## MATERIAL FOR THIS TASK

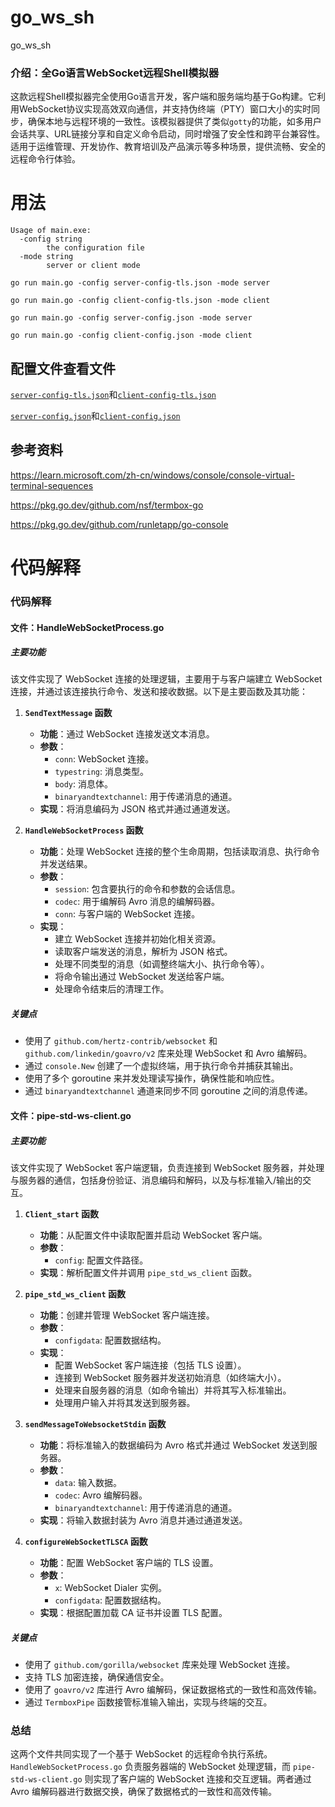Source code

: # go_ws_sh

go_ws_sh

### 介绍：全Go语言WebSocket远程Shell模拟器

这款远程Shell模拟器完全使用Go语言开发，客户端和服务端均基于Go构建。它利用WebSocket协议实现高效双向通信，并支持伪终端（PTY）窗口大小的实时同步，确保本地与远程环境的一致性。该模拟器提供了类似`gotty`的功能，如多用户会话共享、URL链接分享和自定义命令启动，同时增强了安全性和跨平台兼容性。适用于运维管理、开发协作、教育培训及产品演示等多种场景，提供流畅、安全的远程命令行体验。

# 用法

```
Usage of main.exe:
  -config string
        the configuration file
  -mode string
        server or client mode
```

```
go run main.go -config server-config-tls.json -mode server
```

```
go run main.go -config client-config-tls.json -mode client
```

```
go run main.go -config server-config.json -mode server
```

```
go run main.go -config client-config.json -mode client
```

## 配置文件查看文件

[`server-config-tls.json`](server-config-tls.json)和[`client-config-tls.json`](client-config-tls.json)

[`server-config.json`](server-config.json)和[`client-config.json`](client-config.json)

## 参考资料

https://learn.microsoft.com/zh-cn/windows/console/console-virtual-terminal-sequences

https://pkg.go.dev/github.com/nsf/termbox-go

https://pkg.go.dev/github.com/runletapp/go-console

# 代码解释

### 代码解释

#### 文件：HandleWebSocketProcess.go

##### 主要功能

该文件实现了 WebSocket 连接的处理逻辑，主要用于与客户端建立 WebSocket
连接，并通过该连接执行命令、发送和接收数据。以下是主要函数及其功能：

1. **`SendTextMessage` 函数**
   - **功能**：通过 WebSocket 连接发送文本消息。
   - **参数**：
     - `conn`: WebSocket 连接。
     - `typestring`: 消息类型。
     - `body`: 消息体。
     - `binaryandtextchannel`: 用于传递消息的通道。
   - **实现**：将消息编码为 JSON 格式并通过通道发送。

2. **`HandleWebSocketProcess` 函数**
   - **功能**：处理 WebSocket
     连接的整个生命周期，包括读取消息、执行命令并发送结果。
   - **参数**：
     - `session`: 包含要执行的命令和参数的会话信息。
     - `codec`: 用于编解码 Avro 消息的编解码器。
     - `conn`: 与客户端的 WebSocket 连接。
   - **实现**：
     - 建立 WebSocket 连接并初始化相关资源。
     - 读取客户端发送的消息，解析为 JSON 格式。
     - 处理不同类型的消息（如调整终端大小、执行命令等）。
     - 将命令输出通过 WebSocket 发送给客户端。
     - 处理命令结束后的清理工作。

##### 关键点

- 使用了 `github.com/hertz-contrib/websocket` 和 `github.com/linkedin/goavro/v2`
  库来处理 WebSocket 和 Avro 编解码。
- 通过 `console.New` 创建了一个虚拟终端，用于执行命令并捕获其输出。
- 使用了多个 goroutine 来并发处理读写操作，确保性能和响应性。
- 通过 `binaryandtextchannel` 通道来同步不同 goroutine 之间的消息传递。

#### 文件：pipe-std-ws-client.go

##### 主要功能

该文件实现了 WebSocket 客户端逻辑，负责连接到 WebSocket
服务器，并处理与服务器的通信，包括身份验证、消息编码和解码，以及与标准输入/输出的交互。

1. **`Client_start` 函数**
   - **功能**：从配置文件中读取配置并启动 WebSocket 客户端。
   - **参数**：
     - `config`: 配置文件路径。
   - **实现**：解析配置文件并调用 `pipe_std_ws_client` 函数。

2. **`pipe_std_ws_client` 函数**
   - **功能**：创建并管理 WebSocket 客户端连接。
   - **参数**：
     - `configdata`: 配置数据结构。
   - **实现**：
     - 配置 WebSocket 客户端连接（包括 TLS 设置）。
     - 连接到 WebSocket 服务器并发送初始消息（如终端大小）。
     - 处理来自服务器的消息（如命令输出）并将其写入标准输出。
     - 处理用户输入并将其发送到服务器。

3. **`sendMessageToWebsocketStdin` 函数**
   - **功能**：将标准输入的数据编码为 Avro 格式并通过 WebSocket 发送到服务器。
   - **参数**：
     - `data`: 输入数据。
     - `codec`: Avro 编解码器。
     - `binaryandtextchannel`: 用于传递消息的通道。
   - **实现**：将输入数据封装为 Avro 消息并通过通道发送。

4. **`configureWebSocketTLSCA` 函数**
   - **功能**：配置 WebSocket 客户端的 TLS 设置。
   - **参数**：
     - `x`: WebSocket Dialer 实例。
     - `configdata`: 配置数据结构。
   - **实现**：根据配置加载 CA 证书并设置 TLS 配置。

##### 关键点

- 使用了 `github.com/gorilla/websocket` 库来处理 WebSocket 连接。
- 支持 TLS 加密连接，确保通信安全。
- 使用了 `goavro/v2` 库进行 Avro 编解码，保证数据格式的一致性和高效传输。
- 通过 `TermboxPipe` 函数接管标准输入输出，实现与终端的交互。

### 总结

这两个文件共同实现了一个基于 WebSocket
的远程命令执行系统。`HandleWebSocketProcess.go` 负责服务器端的 WebSocket
处理逻辑，而 `pipe-std-ws-client.go` 则实现了客户端的 WebSocket
连接和交互逻辑。两者通过 Avro
编解码器进行数据交换，确保了数据格式的一致性和高效传输。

## WORK TO BE COMPLETED
Each line from the first line of the data above through the one containing "### 介绍：全Go语言WebSocket远程Shell模拟器" must be set down exactly; the pictures must not be.

## ANSWER BELOW
Source code

: # go_ws_sh

go_ws_sh

### 介绍：全Go语言WebSocket远程Shell模拟器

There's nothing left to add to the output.